Yakupov’s drop off in production could be a factor of many different things; he had a new Head Coach in Dallas Eakins who seemingly employed a higher merit system in terms of ice time and powerplay time (at least in relation to Yakupov); Eakins was also heavy on teaching Yakupov the finer aspects of the game (which is great, and if Yak can make some adjustments will pay off in spades down the line) but this was not a focus from Kreuger in the lockout shortened season, this meant Yakupov was spending more time trying to improve his play defensively and more than likely lost some focus and confidence on the offensive side of the puck. Every error Yakupov made seemed to get him stapled to the bench, and from all reports I've heard/read Yakupov is a player that lives and dies on confidence and punishing him for every error likely resulted in a huge loss of confidence. His PPTOI% dropped from 43.2% to 38.5%, this is not a significant drop by any means, but we do know the Oilers struggled all season long on the powerplay, whether this is the players on the ice fault (unlikely based on years previous success and skill available to employ) or the systems employed by the coaching staff (far more likely), either way Yakupov struggled to produce with the man-advantage and as a result his P/GP took a hit.

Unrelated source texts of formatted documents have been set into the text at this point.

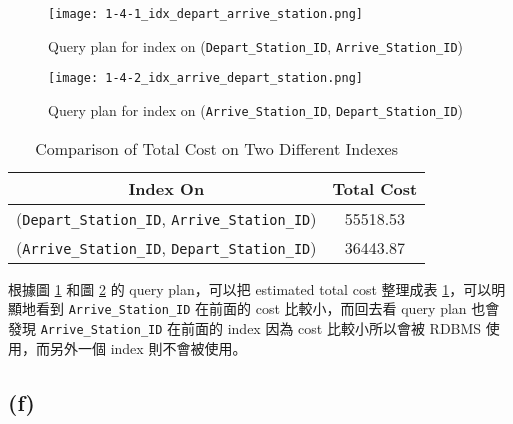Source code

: \documentclass{article}
\begin{document}
\begin{figure}[H]
    \centering
    \texttt{[image: 1-4-1\_idx\_depart\_arrive\_station.png]}
    \caption{Query plan for index on (\texttt{Depart\_Station\_ID}, \texttt{Arrive\_Station\_ID})}
    \label{fig:1-4-1_idx_depart_arrive_station}
\end{figure}

\begin{figure}[H]
    \centering
    \texttt{[image: 1-4-2\_idx\_arrive\_depart\_station.png]}
    \caption{Query plan for index on (\texttt{Arrive\_Station\_ID}, \texttt{Depart\_Station\_ID})}
    \label{fig:1-4-2_idx_arrive_depart_station}
\end{figure}

\begin{table}[H]
    \centering
    \begin{tabular}{cc}
        \toprule
        \textbf{Index On} & \textbf{Total Cost} \\
        \midrule
        (\texttt{Depart\_Station\_ID}, \texttt{Arrive\_Station\_ID}) & 55518.53 \\
        (\texttt{Arrive\_Station\_ID}, \texttt{Depart\_Station\_ID}) & 36443.87 \\
        \bottomrule
    \end{tabular}
    \caption{Comparison of Total Cost on Two Different Indexes}
    \label{tab:index-comparison}
\end{table}
根據圖 \ref{fig:1-4-1_idx_depart_arrive_station} 和圖 \ref{fig:1-4-2_idx_arrive_depart_station} 的 query plan，可以把 estimated total cost 整理成表 \ref{tab:index-comparison}，可以明顯地看到 \texttt{Arrive\_Station\_ID} 在前面的 cost 比較小，而回去看 query plan 也會發現 \texttt{Arrive\_Station\_ID} 在前面的 index 因為 cost 比較小所以會被 RDBMS 使用，而另外一個 index 則不會被使用。

\subsection*{(f)}
\end{document}
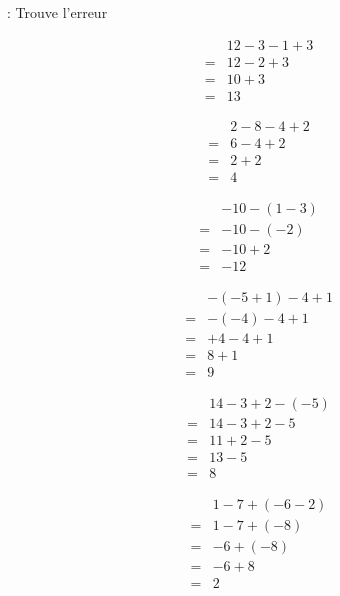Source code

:  : Trouve l'erreur 


\begin{multicols}{3}
    \begin{align*}
        &12-3-1+ 3\\
        =&12-2+3\\
        =&10+3\\
        =&13
    \end{align*}

    \begin{align*}
        &2-8-4+2\\
        =&6-4+2\\
        =&2+2\\
        =&4
    \end{align*}  

    \begin{align*}
        &-10-(1-3)\\
        =&-10-(-2)\\
        =&-10+2\\
        =&-12
    \end{align*}
\end{multicols}

\begin{multicols}{3}
    \begin{align*}
        &-(-5+1)-4+1\\
        =&-(-4)- 4+1\\
        =&+4- 4+1\\
        =&8+1\\
        =&9
    \end{align*}

    \begin{align*}
        &14-3+2- (-5)\\
        =&14-3+2-5\\
        =&11+2-5\\
        =&13-5\\
        =&8
    \end{align*}

    \begin{align*}
        &1-7+(-6-2)\\
        =&1-7+(-8)\\
        =&-6+(-8)\\
        =&-6+8\\
        =&2
    \end{align*} 
\end{multicols}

This upcoming season is a make or break year for Yakupov as we all well know. He must make some significant strides defensively and offensively and he needs to get back to that offensive threat we witnessed in his rookie season. The hope is with some changes to the coaching staff surrounding Eakins that the message may get through to Yakupov coming from fresh voices. On top of this, the powerplay can be expected to have somewhat of a bounce back year with new coaches bringing fresh ideas to on-ice formations, which should benefit Yakupov. Finally an improved roster surrounding Yakupov should be very beneficial to his overall play. As it sits right now Yakupov is likely to lineup on a soft minute’s line with Pouliot and Leon the Rookie, and while it’s not ideal having Leon as a center in the NHL it is unfortunately a reality at this point in time. One thing is for sure, it will mean sheltered minutes and great zone starts for Yak and Leon, which combined with Pouliots very impressive puck possession history should result in more offensive opportunities for Yakupov to unleash his deadly shot on net.
Tying it All Together
I think it is reasonable to expect Yakupov to have a bounce back year. The sophomore slump seems to have hit our boy hard, but there were extenuating circumstances that no doubt contributed to his decline in play and production (maybe even a little overconfidence coming off his great finish in 2012-13). With a fresh season upon us, some new voices behind the bench, some new teammates and hopefully an improved powerplay, the only thing holding Yakupov back from a bounce back season is Yakupov himself. Maybe I am an optimist, but I will bet on the “enigmatic” young Russian to come into the 2014-15 season mentally prepared, enthusiastic and hungry to have a significant impact while making some significant strides in all areas of his game.